## Requirement
Quote exactly and only this range of lines in the data below: the line that holds "- プリフロップ：ボードが配られる前のアクション" to the line that holds "- スーテッドハンド（Sui", both included.

## Raw data
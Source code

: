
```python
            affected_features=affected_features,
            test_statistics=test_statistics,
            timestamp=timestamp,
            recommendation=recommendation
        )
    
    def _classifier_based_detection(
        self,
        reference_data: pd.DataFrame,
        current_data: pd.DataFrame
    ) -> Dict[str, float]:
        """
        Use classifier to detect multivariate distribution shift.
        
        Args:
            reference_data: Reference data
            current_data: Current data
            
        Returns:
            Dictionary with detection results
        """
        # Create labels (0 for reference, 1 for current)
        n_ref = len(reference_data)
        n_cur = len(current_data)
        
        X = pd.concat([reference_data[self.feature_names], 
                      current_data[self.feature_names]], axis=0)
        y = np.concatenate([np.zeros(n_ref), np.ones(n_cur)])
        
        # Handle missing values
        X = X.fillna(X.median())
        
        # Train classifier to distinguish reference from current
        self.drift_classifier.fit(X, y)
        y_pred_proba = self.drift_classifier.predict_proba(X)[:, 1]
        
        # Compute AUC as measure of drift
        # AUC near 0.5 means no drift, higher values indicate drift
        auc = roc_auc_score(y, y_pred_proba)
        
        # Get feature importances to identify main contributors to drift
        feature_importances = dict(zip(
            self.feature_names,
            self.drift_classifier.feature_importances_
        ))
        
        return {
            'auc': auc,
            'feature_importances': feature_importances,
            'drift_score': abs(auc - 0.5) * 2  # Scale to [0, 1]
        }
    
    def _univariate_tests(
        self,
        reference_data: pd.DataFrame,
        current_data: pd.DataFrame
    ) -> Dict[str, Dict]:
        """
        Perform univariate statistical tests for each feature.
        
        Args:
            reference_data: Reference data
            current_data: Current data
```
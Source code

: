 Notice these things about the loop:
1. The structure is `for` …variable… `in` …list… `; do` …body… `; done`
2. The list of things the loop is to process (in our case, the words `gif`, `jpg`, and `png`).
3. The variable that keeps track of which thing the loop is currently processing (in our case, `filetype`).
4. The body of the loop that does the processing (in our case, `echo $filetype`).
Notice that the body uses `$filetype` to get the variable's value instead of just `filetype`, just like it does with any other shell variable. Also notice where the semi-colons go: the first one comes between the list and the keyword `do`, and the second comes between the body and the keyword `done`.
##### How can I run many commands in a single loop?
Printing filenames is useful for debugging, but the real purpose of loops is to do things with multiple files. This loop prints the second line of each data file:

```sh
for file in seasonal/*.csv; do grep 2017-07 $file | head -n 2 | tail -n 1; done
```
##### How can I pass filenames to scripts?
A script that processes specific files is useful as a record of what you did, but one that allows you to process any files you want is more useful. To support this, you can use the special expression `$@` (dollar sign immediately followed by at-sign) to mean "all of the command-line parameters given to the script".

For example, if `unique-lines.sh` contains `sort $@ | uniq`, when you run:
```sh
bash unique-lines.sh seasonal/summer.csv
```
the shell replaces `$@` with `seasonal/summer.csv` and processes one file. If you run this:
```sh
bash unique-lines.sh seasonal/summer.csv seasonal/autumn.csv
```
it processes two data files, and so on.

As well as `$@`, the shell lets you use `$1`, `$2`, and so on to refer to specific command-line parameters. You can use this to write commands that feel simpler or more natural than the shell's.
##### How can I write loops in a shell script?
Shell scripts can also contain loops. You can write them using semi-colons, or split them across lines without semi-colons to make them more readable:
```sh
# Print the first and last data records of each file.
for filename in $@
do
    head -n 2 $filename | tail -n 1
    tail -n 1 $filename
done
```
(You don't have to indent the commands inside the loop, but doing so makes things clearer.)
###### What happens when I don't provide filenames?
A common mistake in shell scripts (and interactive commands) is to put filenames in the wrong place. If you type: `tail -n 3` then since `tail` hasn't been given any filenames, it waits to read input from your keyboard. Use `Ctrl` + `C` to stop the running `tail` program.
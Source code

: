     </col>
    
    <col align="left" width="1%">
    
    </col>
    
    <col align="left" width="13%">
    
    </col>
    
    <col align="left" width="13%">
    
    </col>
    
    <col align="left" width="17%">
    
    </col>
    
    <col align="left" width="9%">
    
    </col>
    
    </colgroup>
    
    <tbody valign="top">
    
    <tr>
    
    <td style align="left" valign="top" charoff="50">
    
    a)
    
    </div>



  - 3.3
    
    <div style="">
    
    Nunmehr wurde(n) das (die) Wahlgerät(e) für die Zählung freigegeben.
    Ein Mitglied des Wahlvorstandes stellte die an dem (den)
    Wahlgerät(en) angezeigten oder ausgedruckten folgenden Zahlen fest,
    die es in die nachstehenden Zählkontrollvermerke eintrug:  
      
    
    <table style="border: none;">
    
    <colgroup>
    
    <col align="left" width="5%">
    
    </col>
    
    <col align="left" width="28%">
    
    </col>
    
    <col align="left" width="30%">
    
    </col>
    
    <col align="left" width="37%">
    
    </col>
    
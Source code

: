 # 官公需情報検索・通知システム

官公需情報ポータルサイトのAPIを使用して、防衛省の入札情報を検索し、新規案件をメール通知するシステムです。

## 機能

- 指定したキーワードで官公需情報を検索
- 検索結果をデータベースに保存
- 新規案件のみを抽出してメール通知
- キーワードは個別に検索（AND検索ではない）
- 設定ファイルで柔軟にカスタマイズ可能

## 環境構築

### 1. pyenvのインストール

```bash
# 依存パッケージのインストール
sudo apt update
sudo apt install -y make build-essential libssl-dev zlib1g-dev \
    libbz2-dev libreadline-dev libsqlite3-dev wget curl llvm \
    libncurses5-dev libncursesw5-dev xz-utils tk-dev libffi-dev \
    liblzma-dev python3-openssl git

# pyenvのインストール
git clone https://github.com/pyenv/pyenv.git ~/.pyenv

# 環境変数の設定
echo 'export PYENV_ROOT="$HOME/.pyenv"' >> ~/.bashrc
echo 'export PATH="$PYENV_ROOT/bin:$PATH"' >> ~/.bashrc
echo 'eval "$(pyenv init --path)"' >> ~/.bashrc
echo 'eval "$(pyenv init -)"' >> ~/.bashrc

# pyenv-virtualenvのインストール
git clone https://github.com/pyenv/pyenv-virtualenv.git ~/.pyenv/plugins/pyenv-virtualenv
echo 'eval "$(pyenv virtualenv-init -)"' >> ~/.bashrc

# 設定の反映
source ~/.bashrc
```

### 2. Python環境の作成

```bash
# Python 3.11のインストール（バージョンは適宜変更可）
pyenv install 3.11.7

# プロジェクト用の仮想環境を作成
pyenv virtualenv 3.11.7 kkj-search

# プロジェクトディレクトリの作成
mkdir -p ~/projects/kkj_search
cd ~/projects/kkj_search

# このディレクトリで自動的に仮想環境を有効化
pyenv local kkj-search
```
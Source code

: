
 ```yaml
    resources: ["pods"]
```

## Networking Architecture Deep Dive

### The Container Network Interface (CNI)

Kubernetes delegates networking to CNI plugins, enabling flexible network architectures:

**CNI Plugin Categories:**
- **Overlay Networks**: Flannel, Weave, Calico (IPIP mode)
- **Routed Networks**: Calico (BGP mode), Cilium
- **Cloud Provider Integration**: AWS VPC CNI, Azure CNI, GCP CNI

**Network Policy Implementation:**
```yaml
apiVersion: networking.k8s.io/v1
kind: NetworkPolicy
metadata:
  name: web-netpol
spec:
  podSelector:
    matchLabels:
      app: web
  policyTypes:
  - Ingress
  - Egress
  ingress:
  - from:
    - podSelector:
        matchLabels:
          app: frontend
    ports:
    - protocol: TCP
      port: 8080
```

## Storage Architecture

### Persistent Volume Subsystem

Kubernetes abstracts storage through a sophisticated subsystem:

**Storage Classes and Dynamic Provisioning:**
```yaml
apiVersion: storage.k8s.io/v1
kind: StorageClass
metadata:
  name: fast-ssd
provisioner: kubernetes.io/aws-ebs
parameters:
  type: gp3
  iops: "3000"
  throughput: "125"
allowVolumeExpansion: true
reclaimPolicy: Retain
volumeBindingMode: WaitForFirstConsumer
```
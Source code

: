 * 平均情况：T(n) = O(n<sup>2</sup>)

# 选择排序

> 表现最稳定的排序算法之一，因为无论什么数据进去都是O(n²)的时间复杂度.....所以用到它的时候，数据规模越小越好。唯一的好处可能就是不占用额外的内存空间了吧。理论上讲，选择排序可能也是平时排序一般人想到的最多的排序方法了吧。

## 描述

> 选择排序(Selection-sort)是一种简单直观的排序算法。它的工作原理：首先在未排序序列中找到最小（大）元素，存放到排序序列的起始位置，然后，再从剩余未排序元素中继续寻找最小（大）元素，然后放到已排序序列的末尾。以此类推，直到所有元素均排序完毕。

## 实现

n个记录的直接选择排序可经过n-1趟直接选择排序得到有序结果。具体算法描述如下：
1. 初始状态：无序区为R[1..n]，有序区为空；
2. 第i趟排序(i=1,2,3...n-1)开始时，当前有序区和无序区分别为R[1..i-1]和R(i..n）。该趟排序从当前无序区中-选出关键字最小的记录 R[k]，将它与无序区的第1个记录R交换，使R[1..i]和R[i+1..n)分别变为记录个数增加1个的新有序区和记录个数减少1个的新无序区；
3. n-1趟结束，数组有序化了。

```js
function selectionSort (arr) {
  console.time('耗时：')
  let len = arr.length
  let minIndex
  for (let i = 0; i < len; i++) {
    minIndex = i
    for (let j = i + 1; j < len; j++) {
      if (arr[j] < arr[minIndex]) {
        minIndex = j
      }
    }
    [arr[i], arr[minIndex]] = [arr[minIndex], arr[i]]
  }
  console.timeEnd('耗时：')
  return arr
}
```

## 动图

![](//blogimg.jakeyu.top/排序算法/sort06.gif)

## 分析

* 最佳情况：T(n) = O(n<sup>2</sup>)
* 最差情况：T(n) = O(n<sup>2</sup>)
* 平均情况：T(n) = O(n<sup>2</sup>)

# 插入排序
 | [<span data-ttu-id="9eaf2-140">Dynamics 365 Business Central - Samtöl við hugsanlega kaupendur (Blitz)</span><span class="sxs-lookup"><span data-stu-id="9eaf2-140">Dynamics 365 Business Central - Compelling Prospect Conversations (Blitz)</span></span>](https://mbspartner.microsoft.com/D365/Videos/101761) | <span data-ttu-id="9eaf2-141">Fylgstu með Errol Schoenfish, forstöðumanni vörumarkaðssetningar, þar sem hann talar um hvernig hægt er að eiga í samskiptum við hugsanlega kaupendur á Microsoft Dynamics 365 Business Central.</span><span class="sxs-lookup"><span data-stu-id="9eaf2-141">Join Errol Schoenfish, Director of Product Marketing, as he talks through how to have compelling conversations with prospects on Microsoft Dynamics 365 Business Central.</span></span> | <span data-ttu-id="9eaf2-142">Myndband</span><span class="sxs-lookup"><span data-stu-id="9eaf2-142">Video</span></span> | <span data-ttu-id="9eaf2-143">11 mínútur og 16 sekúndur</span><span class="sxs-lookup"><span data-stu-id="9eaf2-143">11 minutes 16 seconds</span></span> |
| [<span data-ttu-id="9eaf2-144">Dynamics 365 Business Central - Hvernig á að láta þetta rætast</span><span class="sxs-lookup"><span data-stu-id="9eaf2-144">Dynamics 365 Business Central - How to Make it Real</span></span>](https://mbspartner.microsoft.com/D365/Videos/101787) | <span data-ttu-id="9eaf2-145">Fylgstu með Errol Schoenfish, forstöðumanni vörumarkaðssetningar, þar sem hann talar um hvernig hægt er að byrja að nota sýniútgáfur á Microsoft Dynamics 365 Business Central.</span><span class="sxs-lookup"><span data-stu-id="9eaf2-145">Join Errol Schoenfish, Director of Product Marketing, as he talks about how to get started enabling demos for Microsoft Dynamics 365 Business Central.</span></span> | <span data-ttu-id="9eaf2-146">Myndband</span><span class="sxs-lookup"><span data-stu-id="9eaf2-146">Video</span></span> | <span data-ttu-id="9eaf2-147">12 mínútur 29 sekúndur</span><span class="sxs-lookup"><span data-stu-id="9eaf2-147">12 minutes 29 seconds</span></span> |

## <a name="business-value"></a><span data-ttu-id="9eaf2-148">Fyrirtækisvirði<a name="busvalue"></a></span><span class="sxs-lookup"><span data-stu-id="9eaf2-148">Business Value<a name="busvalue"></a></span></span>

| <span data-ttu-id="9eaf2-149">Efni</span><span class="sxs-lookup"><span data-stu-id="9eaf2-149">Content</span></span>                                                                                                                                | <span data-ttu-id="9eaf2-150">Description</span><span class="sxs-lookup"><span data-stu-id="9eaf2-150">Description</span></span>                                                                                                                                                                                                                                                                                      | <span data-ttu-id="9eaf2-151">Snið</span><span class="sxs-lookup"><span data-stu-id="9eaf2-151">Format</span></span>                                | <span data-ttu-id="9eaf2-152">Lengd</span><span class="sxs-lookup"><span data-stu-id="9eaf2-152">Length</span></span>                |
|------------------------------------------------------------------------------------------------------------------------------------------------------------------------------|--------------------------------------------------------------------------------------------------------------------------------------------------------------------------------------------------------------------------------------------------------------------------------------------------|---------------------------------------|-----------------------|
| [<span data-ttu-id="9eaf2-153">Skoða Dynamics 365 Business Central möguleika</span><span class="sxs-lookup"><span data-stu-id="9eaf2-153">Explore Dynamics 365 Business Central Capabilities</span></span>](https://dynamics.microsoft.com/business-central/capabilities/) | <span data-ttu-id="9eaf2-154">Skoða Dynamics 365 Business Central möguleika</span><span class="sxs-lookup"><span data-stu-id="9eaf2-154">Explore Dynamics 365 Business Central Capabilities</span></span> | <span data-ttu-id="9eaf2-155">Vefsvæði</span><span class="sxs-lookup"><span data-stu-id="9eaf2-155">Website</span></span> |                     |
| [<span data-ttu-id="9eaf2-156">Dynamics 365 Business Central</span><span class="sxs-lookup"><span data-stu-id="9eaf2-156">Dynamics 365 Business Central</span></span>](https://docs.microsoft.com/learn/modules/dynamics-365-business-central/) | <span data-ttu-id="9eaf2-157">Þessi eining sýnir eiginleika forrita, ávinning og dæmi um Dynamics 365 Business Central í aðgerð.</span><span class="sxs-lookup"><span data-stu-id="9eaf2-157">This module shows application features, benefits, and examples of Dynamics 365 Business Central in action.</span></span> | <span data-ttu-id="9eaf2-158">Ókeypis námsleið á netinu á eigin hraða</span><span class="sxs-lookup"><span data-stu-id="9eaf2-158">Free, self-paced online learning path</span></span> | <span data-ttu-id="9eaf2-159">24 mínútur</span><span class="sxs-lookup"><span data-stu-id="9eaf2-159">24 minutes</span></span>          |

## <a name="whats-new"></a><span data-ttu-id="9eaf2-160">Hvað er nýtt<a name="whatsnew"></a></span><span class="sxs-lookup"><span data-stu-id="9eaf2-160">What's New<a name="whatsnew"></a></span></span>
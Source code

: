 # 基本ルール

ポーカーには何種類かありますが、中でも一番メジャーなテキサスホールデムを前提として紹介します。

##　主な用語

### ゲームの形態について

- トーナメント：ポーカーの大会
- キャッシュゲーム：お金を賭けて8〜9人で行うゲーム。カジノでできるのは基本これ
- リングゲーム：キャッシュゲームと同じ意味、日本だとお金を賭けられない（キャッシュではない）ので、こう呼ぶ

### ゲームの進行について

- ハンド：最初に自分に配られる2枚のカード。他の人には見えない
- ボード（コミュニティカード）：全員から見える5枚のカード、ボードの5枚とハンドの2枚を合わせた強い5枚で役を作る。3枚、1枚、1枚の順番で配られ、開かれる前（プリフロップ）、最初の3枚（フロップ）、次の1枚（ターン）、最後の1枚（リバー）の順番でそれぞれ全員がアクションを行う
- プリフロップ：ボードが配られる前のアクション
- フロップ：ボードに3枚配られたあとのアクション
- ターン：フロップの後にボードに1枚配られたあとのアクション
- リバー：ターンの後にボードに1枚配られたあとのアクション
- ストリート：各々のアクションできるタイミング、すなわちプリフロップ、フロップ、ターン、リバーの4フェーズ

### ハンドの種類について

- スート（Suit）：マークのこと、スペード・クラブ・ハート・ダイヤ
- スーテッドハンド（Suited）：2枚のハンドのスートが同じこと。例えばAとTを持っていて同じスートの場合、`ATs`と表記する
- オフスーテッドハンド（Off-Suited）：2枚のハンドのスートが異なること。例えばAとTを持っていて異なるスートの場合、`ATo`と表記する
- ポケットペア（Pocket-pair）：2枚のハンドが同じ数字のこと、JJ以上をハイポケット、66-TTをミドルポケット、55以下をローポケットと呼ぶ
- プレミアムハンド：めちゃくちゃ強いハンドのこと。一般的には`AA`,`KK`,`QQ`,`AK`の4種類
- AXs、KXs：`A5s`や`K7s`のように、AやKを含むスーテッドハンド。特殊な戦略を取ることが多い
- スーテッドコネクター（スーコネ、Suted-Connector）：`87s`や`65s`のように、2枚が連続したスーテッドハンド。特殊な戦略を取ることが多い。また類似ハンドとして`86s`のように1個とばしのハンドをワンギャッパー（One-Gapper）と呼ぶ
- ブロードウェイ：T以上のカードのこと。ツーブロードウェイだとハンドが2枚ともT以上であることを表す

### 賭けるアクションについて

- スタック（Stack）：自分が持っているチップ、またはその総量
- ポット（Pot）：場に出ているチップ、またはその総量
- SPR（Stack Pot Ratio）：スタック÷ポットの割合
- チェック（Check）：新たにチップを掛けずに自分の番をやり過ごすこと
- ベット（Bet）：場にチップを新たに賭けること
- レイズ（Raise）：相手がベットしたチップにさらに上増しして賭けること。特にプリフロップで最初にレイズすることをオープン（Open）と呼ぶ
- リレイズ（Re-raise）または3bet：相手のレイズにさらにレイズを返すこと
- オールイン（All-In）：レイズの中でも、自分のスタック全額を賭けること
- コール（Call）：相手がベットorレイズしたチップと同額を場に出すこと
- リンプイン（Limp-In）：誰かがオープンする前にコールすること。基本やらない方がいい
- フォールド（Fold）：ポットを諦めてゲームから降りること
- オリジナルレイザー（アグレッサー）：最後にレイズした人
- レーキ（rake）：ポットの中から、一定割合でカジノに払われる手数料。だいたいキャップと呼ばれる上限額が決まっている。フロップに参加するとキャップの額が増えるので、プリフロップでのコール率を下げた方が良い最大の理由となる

## Answer space
- プリフロップ：ボードが配られる前のアクション
- フロップ：ボードに3枚配られたあとのアクション
- ターン：フロップの後にボードに1枚配られたあとのアクション
- リバー：ターンの後にボードに1枚配られたあとのアクション
- ストリート：各々のアクションできるタイミング、すなわちプリフロップ、フロップ、ターン、リバーの4フェーズ

### ハンドの種類について

- スート（Suit）：マークのこと、スペード・クラブ・ハート・ダイヤ
- スーテッドハンド（Suited）：2枚のハンドのスートが同じこと。例えばAとTを持っていて同じスートの場合、`ATs`と表記する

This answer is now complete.